I just found this painting in my studio and was surprised. It obviously didn't make the cut when I was choosing paintings to show off. I don't know what I didn't see in it way back then. I love it now! I wish you could see it. A scan has absolutely nothing on an original. A scan is just an idea of the actual painting; all luscious nuance of color, brushstroke, and layer, mostly gone. That said, it is nice to be able to show you a glimpse of it anyway :)
When I was about 10, I drew a picture of a flower, a big daisy-esque flower on white drawing paper, whilst visiting my grandmother. I didn't think it was very good though so I threw it away. For years and years, every time somebody commented on it, hanging, framed, in her living room, my grandmother would tell the story of how she fished it out of the lixo (lixo is Portuguese for trash)! What a sweet love lesson she taught me.
These days in my studio, no finished painting ever gets the bin treatment. If it's finished, it stays, whether I'm enamored of it at the time or not.
How do I know when a painting is "finished" or "complete"? This is something that every artist must figure out for him/herself. The moment tends to be elusive. I know it by a sound, a feeling, a sensation. I call it a Zing. I play with this Zing sometimes too, moving it around according to whatever it is that I'm investigating as a painter.

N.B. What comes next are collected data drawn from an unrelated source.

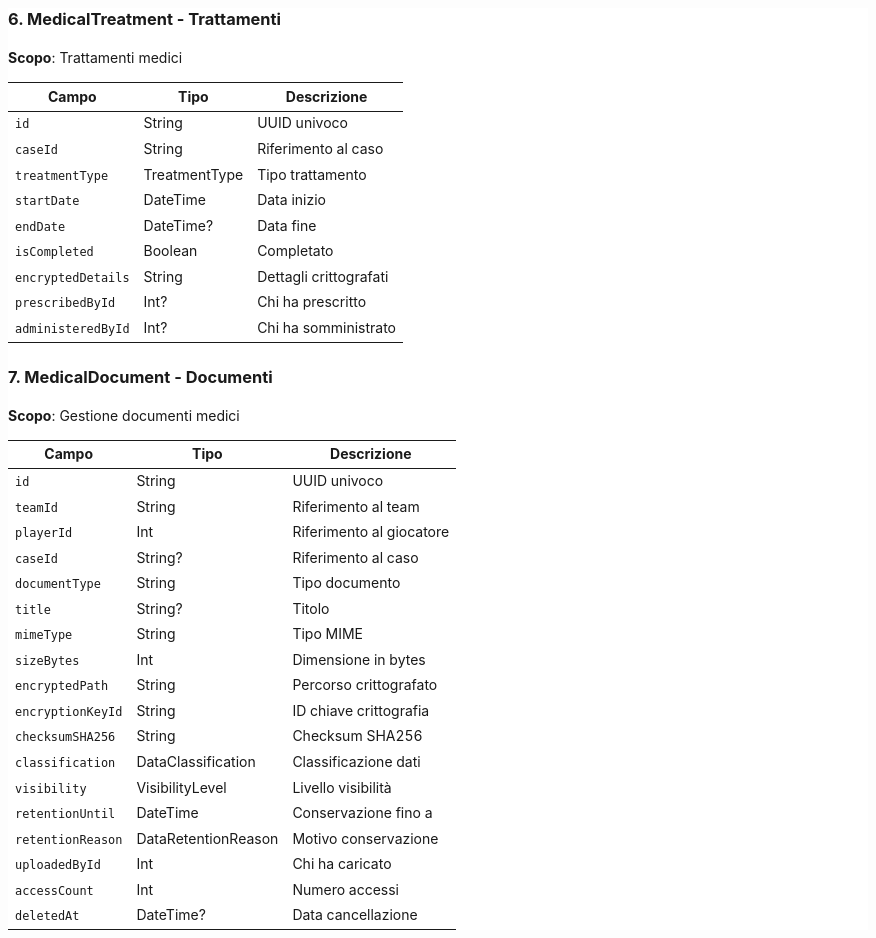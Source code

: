 ### 6. **MedicalTreatment** - Trattamenti
**Scopo**: Trattamenti medici

| Campo | Tipo | Descrizione |
|-------|------|-------------|
| `id` | String | UUID univoco |
| `caseId` | String | Riferimento al caso |
| `treatmentType` | TreatmentType | Tipo trattamento |
| `startDate` | DateTime | Data inizio |
| `endDate` | DateTime? | Data fine |
| `isCompleted` | Boolean | Completato |
| `encryptedDetails` | String | Dettagli crittografati |
| `prescribedById` | Int? | Chi ha prescritto |
| `administeredById` | Int? | Chi ha somministrato |

### 7. **MedicalDocument** - Documenti
**Scopo**: Gestione documenti medici

| Campo | Tipo | Descrizione |
|-------|------|-------------|
| `id` | String | UUID univoco |
| `teamId` | String | Riferimento al team |
| `playerId` | Int | Riferimento al giocatore |
| `caseId` | String? | Riferimento al caso |
| `documentType` | String | Tipo documento |
| `title` | String? | Titolo |
| `mimeType` | String | Tipo MIME |
| `sizeBytes` | Int | Dimensione in bytes |
| `encryptedPath` | String | Percorso crittografato |
| `encryptionKeyId` | String | ID chiave crittografia |
| `checksumSHA256` | String | Checksum SHA256 |
| `classification` | DataClassification | Classificazione dati |
| `visibility` | VisibilityLevel | Livello visibilità |
| `retentionUntil` | DateTime | Conservazione fino a |
| `retentionReason` | DataRetentionReason | Motivo conservazione |
| `uploadedById` | Int | Chi ha caricato |
| `accessCount` | Int | Numero accessi |
| `deletedAt` | DateTime? | Data cancellazione |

Unfinished paintings will eventually be revisited. Even if it starts out, for eg, looking like an horse, and ends up looking like a spaceship, it's the same painting. All the layers of color, shape and brushstroke, inform and transform each other continuously; the underlayers as much a part of the painting as what you see on the surface. It's certainly not like throwing a painting in the trash and starting over with a blank. It's continuous. We're continuous.